Die Buschrosen
Text: Marion Hartmann
Fotos: Marion Hartmann
23.05.2020
Es waren einmal zwei Buschrosensträucher und der eine trug weiße Blüten, der andere rote.
Eigentlich waren es sehr schweigsame Büsche, weil sie sich zu kümmern hatten um ihr eigenes Wohlergehen, der Insekten zuliebe, welche sie jedes Jahr zuhauf erwarteten.
Und doch, irgendwann kamen sie darauf, dass sie sich beide etwas zu sagen hatten.
So begann der Rosenbusch mit den roten Blüten zu reden:
"Gestern trug mir eine große Hummel zu, dass wir, die Buschrosen, verschwinden werden von der Erde.
Immer weniger werden wir im Bestand. Der Mensch wird uns ausrotten! Was meinst Du dazu?"
Die weiße Buschrose erschrak und ihre Blüten verloren für den Moment sofort an Farbe, so dass sie grau aussahen und fast wie beim Welkprozess in sich zusammen fielen. Und das nahmen auch die anfliegenden Insekten wahr und umflogen diesen Busch in der Annahme, diese Buschrose sei krank.
Tatsächlich stand die Weißblühende unter Schock, so dass es war wie bei den Menschen, wenn diesen die Farbe aus dem Gesicht weicht bei einer schlimmen Nachricht. Sofort hatte sie an Lebenskraft verloren, während die roten Rosen an Farbe gewannen und noch röter wurden als zuvor.
Einzig in jenem Augenblick setzte sich eine kleine Fliege auf den zu Tode erschrockenen Busch und flüsterte:
"Du musst deine Sinne verschlossen halten vor deinem Nachbarn, denn er wird nie wieder aufhören, in solcher Art zu sprechen. Siehe, er glaubt ja selbst nicht, was er da spricht, denn die ihm volle Kraft weicht ihm nicht und er wird sich im Gegenteil noch laben an deinem Eingehen durch die Angst und Panik, welche er vermittelt.

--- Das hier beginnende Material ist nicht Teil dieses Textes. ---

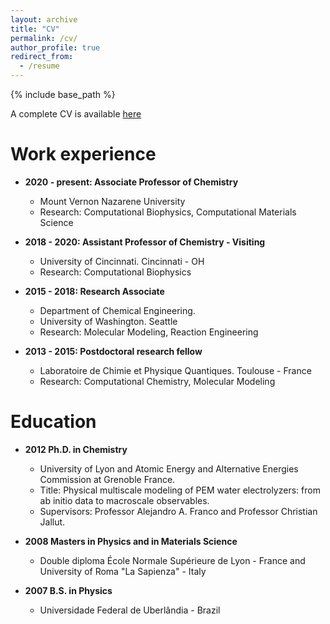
 ```yaml
---
layout: archive
title: "CV"
permalink: /cv/
author_profile: true
redirect_from:
  - /resume
---
```


{% include base_path %}

A complete CV is available [here](http://oliveiralfl.github.io/files/Oliveira_CV.pdf)

Work experience
======
* **2020 - present: Associate Professor of Chemistry**
  * Mount Vernon Nazarene University
  * Research: Computational Biophysics, Computational Materials Science

* **2018 - 2020: Assistant Professor of Chemistry - Visiting**
  * University of Cincinnati. Cincinnati - OH 
  * Research: Computational Biophysics
 
* **2015 - 2018: Research Associate**
  * Department of Chemical Engineering.
  * University of Washington. Seattle 
  * Research: Molecular Modeling, Reaction Engineering
 
* **2013 - 2015: Postdoctoral research fellow**
  * Laboratoire de Chimie et Physique Quantiques. Toulouse - France
  * Research: Computational Chemistry, Molecular Modeling
    
 
Education
======
* **2012 Ph.D. in Chemistry**
  * University of Lyon and Atomic Energy and Alternative Energies Commission at Grenoble France.
  * Title: Physical multiscale modeling of PEM water electrolyzers: from ab initio data to macroscale observables.
  * Supervisors: Professor Alejandro A. Franco and Professor Christian Jallut.
 
* **2008 Masters in Physics and in Materials Science**
  * Double diploma École Normale Supérieure de Lyon - France and  University of Roma "La Sapienza" - Italy
 
* **2007 B.S. in Physics**
  * Universidade Federal de Uberlândia - Brazil
  
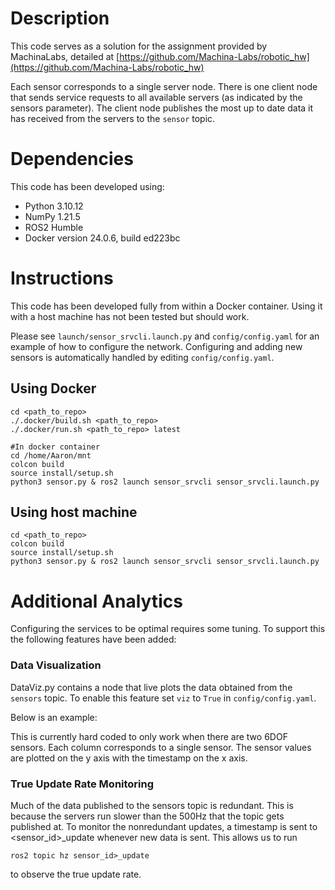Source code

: # Description

This code serves as a solution for the assignment provided by MachinaLabs, detailed at [https://github.com/Machina-Labs/robotic_hw](https://github.com/Machina-Labs/robotic_hw)

Each sensor corresponds to a single server node. There is one client node that sends service requests to all available servers (as indicated by the sensors parameter). The client node publishes the most up to date data it has received from the servers to the `sensor` topic.

# Dependencies

This code has been developed using:

* Python 3.10.12
* NumPy 1.21.5
* ROS2 Humble
* Docker version 24.0.6, build ed223bc

# Instructions

This code has been developed fully from within a Docker container. Using it with a host machine has not been tested but should work.

Please see `launch/sensor_srvcli.launch.py`  and `config/config.yaml` for an example of how to configure the network. Configuring and adding new sensors is automatically handled by editing `config/config.yaml`.

## Using Docker

```
cd <path_to_repo>
./.docker/build.sh <path_to_repo> 
./.docker/run.sh <path_to_repo> latest

#In docker container
cd /home/Aaron/mnt
colcon build
source install/setup.sh
python3 sensor.py & ros2 launch sensor_srvcli sensor_srvcli.launch.py 
```

## Using host machine

```
cd <path_to_repo>
colcon build
source install/setup.sh
python3 sensor.py & ros2 launch sensor_srvcli sensor_srvcli.launch.py 
```

# Additional Analytics

Configuring the services to be optimal requires some tuning. To support this the following features have been added:

### Data Visualization

DataViz.py contains a node that live plots the data obtained from the `sensors` topic. To enable this feature set `viz` to `True` in `config/config.yaml`.

Below is an example:


This is currently hard coded to only work when there are two 6DOF sensors. Each column corresponds to a single sensor. The sensor values are plotted on the y axis with the timestamp on the x axis.

### True Update Rate Monitoring

Much of the data published to the sensors topic is redundant. This is because the servers run slower than the 500Hz that the topic gets published at. To monitor the nonredundant updates, a timestamp is sent to <sensor_id>_update whenever new data is sent. This allows us to run

```
ros2 topic hz sensor_id>_update
```

to observe the true update rate.
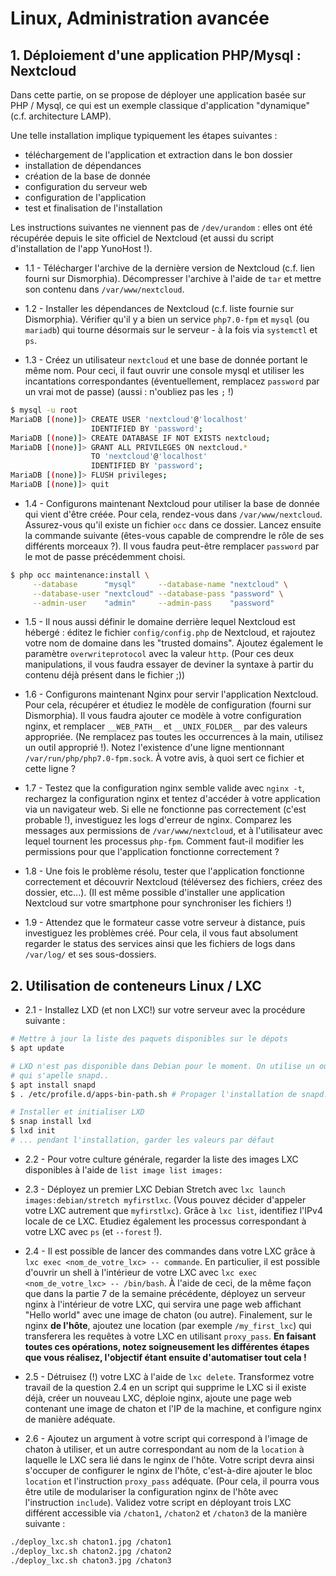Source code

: # Linux, Administration avancée

## 1. Déploiement d'une application PHP/Mysql : Nextcloud

Dans cette partie, on se propose de déployer une application basée sur PHP /
Mysql, ce qui est un exemple classique d'application "dynamique" (c.f.
architecture LAMP).

Une telle installation implique typiquement les étapes suivantes :
- téléchargement de l'application et extraction dans le bon dossier
- installation de dépendances
- création de la base de donnée
- configuration du serveur web
- configuration de l'application
- test et finalisation de l'installation

Les instructions suivantes ne viennent pas de `/dev/urandom` : elles ont été
récupérée depuis le site officiel de Nextcloud (et aussi du script
d'installation de l'app YunoHost !).

- 1.1 - Télécharger l'archive de la dernière version de Nextcloud (c.f. lien
fourni sur Dismorphia). Décompresser l'archive à l'aide de `tar` et mettre son
contenu dans `/var/www/nextcloud`.

- 1.2 - Installer les dépendances de Nextcloud (c.f. liste fournie sur
Dismorphia). Vérifier qu'il y a bien un service `php7.0-fpm` et `mysql` (ou
`mariadb`) qui tourne désormais sur le serveur - à la fois via `systemctl` et
`ps`.

- 1.3 - Créez un utilisateur `nextcloud` et une base de donnée portant le même
nom. Pour ceci, il faut ouvrir une console mysql et utiliser les incantations
correspondantes (éventuellement, remplacez `password` par un vrai mot de passe)
(aussi : n'oubliez pas les `;` !)

```bash
$ mysql -u root
MariaDB [(none)]> CREATE USER 'nextcloud'@'localhost' 
                  IDENTIFIED BY 'password';
MariaDB [(none)]> CREATE DATABASE IF NOT EXISTS nextcloud;
MariaDB [(none)]> GRANT ALL PRIVILEGES ON nextcloud.*
                  TO 'nextcloud'@'localhost'
                  IDENTIFIED BY 'password';
MariaDB [(none)]> FLUSH privileges;
MariaDB [(none)]> quit
```

- 1.4 - Configurons maintenant Nextcloud pour utiliser la base de donnée qui
  vient d'être créée. Pour cela, rendez-vous dans `/var/www/nextcloud`.
  Assurez-vous qu'il existe un fichier `occ` dans ce dossier. Lancez ensuite
  la commande suivante (êtes-vous capable de comprendre le rôle de ses
  différents morceaux ?). Il vous faudra peut-être remplacer `password` par le
  mot de passe précédemment choisi.

```bash
$ php occ maintenance:install \
     --database      "mysql"     --database-name "nextcloud" \
     --database-user "nextcloud" --database-pass "password" \
     --admin-user    "admin"     --admin-pass    "password"
```

- 1.5 - Il nous aussi définir le domaine derrière lequel Nextcloud est hébergé :
éditez le fichier `config/config.php` de Nextcloud, et rajoutez votre nom de
domaine dans les "trusted domains". Ajoutez également le paramètre
`overwriteprotocol` avec la valeur `http`. (Pour ces deux manipulations, il
vous faudra essayer de deviner la syntaxe à partir du contenu déjà présent dans
le fichier ;))

- 1.6 - Configurons maintenant Nginx pour servir l'application Nextcloud. Pour
  cela, récupérer et étudiez le modèle de configuration (fourni sur Dismorphia).
  Il vous faudra ajouter ce modèle à votre configuration nginx, et remplacer 
  `__WEB_PATH__` et `__UNIX_FOLDER__` par des valeurs appropriée. (Ne remplacez
  pas toutes les occurrences à la main, utilisez un outil approprié !).
  Notez l'existence d'une ligne mentionnant `/var/run/php/php7.0-fpm.sock`. À
  votre avis, à quoi sert ce fichier et cette ligne ?

- 1.7 - Testez que la configuration nginx semble valide avec `nginx -t`,
  rechargez la configuration nginx et tentez d'accéder à votre application via
  un navigateur web. Si elle ne fonctionne pas correctement (c'est probable !),
  investiguez les logs d'erreur de nginx. Comparez les messages aux permissions
  de `/var/www/nextcloud`, et à l'utilisateur avec lequel tournent les processus
  `php-fpm`. Comment faut-il modifier les permissions pour que l'application 
  fonctionne correctement ?
  
- 1.8 - Une fois le problème résolu, tester que l'application fonctionne
  correctement et découvrir Nextcloud (téléversez des fichiers, créez des
  dossier, etc...). (Il est même possible d'installer une application Nextcloud
  sur votre smartphone pour synchroniser les fichiers !)

- 1.9 - Attendez que le formateur casse votre serveur à distance, puis
  investiguez les problèmes créé. Pour cela, il vous faut absolument regarder le
  status des services ainsi que les fichiers de logs dans `/var/log/` et ses
  sous-dossiers.


## 2. Utilisation de conteneurs Linux / LXC

- 2.1 - Installez LXD (et non LXC!) sur votre serveur avec la procédure suivante :

```bash
# Mettre à jour la liste des paquets disponibles sur le dépots
$ apt update

# LXD n'est pas disponible dans Debian pour le moment. On utilise un outil
# qui s'apelle snapd..
$ apt install snapd
$ . /etc/profile.d/apps-bin-path.sh # Propager l'installation de snapd...

# Installer et initialiser LXD
$ snap install lxd
$ lxd init
# ... pendant l'installation, garder les valeurs par défaut
```

- 2.2 - Pour votre culture générale, regarder la liste des images LXC
  disponibles à l'aide de `list image list images:`

- 2.3 - Déployez un premier LXC Debian Stretch avec `lxc launch
  images:debian/stretch myfirstlxc`. (Vous pouvez décider d'appeler votre LXC
  autrement que `myfirstlxc`). Grâce à `lxc list`, identifiez l'IPv4 locale de
  ce LXC. Etudiez également les processus correspondant à votre LXC avec `ps`
  (et `--forest` !).

- 2.4 - Il est possible de lancer des commandes dans votre LXC grâce à `lxc exec
  <nom_de_votre_lxc> -- commande`. En particulier, il est possible d'ouvrir un
  shell à l'intérieur de votre LXC avec `lxc exec <nom_de_votre_lxc> --
  /bin/bash`. À l'aide de ceci, de la même façon que dans la partie 7 de la
  semaine précédente, déployez un serveur nginx à l'intérieur de votre LXC, qui
  servira une page web affichant "Hello world" avec une image de chaton (ou
  autre). Finalement, sur le nginx **de l'hôte**, ajoutez une location (par
  exemple `/my_first_lxc`) qui transferera les requêtes à votre LXC en utilisant
  `proxy_pass`. **En faisant toutes ces opérations, notez soigneusement les
  différentes étapes que vous réalisez, l'objectif étant ensuite d'automatiser
  tout cela !**

- 2.5 - Détruisez (!) votre LXC à l'aide de `lxc delete`. Transformez votre
  travail de la question 2.4 en un script qui supprime le LXC si il existe déjà, 
  créer un nouveau LXC, déploie nginx, ajoute une page web contenant une image 
  de chaton et l'IP de la machine, et configure nginx de manière adéquate.

- 2.6 - Ajoutez un argument à votre script qui correspond à l'image de chaton
  à utiliser, et un autre correspondant au nom de la `location` à laquelle le
  LXC sera lié dans le nginx de l'hôte.  Votre script devra ainsi s'occuper de
  configurer le nginx de l'hôte, c'est-à-dire ajouter le bloc `location` et
  l'instruction `proxy_pass` adéquate. (Pour cela, il pourra vous être utile
  de modulariser la configuration nginx de l'hôte avec l'instruction
  `include`). Validez votre script en déployant trois LXC différent accessible
  via `/chaton1`, `/chaton2` et `/chaton3` de la manière suivante :

```bash
./deploy_lxc.sh chaton1.jpg /chaton1
./deploy_lxc.sh chaton2.jpg /chaton2
./deploy_lxc.sh chaton3.jpg /chaton3
```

Und wer weiß, ob ihm die vermeintliche Hummel ihm das so zugetragen hat. Es wird wohl eher sein, dass er sich das ausgedacht hat, um wichtig zu scheinen, obwohl dieser Wesenszug wohl sonst nur dem Menschen zu eigen ist."
Dem Ganzen hatte nun ein kleiner Kohlweißling gelauscht, welcher sich auf eine Ackersenfpflanze gesetzt hatte und mit dieser im leichten Wind schaukelte. Eilig flog er hinzu und ließ sich neben der kleinen Fliege nieder. "Wenn ich mich vielleicht einmischen darf? Die Welt der Schmetterlinge ist bedroht, das ist wahr.
Und es liegt am Menschen, dies wieder auszubügeln. Aber es sind nicht jene, welche unentwegt vom Verschwinden der Schmetterlinge reden und in einem Lauffeuer um die Welt schicken, zudem andere motivieren, gleiches zu tun, und das immer und immer wieder in gleicher Art.
Und es ist in große Mode gekommen, mit destruktiven Nachrichten zu punkten. anstatt auf die Idee zu kommen, dass nicht das Negative, sondern das Positive die höchsten Erfolge erzielt. Die Menschen sollten erzählen von der Schönheit der Natur, sollten beginnen, die Natur mit liebenden Augen zu betrachten und das Geschaute weitergeben. Dann wird man sehen, dass es ist, als würde man Samen streuen, welche in dieser oder jenen Seele aufgehen werden. Freilich, Samen auch bei negativer Beeinflussung.., Angst, Panik, Depressionen. Ein depressiver Mensch wird nicht mehr viel tun können, außer, sich in Behandlung zu geben."
Nun aber wurde die rote Buschrose noch röter und es war die Schamesröte. Sofort begann sie, die weiße Buschrose aufzurichten, so dass diese ihre Kraft zurück gewann und ihre Farbe.
Und nun flogen auch wieder vielerlei Gäste hinzu, so dass es summte und brummte.
Der Kohlweißling sprach: "Ich fliege nun weiter. gehabt euch wohl. In der Lebensfreude liegt alle Kraft und allein sie ist der Gegenpart zu allem schlechten Geschehen in der Welt. Wahrlich, ich würde selbst am Boden bleiben, meine Flügel würden versagen, wenn mir jede einzelne Pflanze erzählen würde, dass sie bald ausstirbt."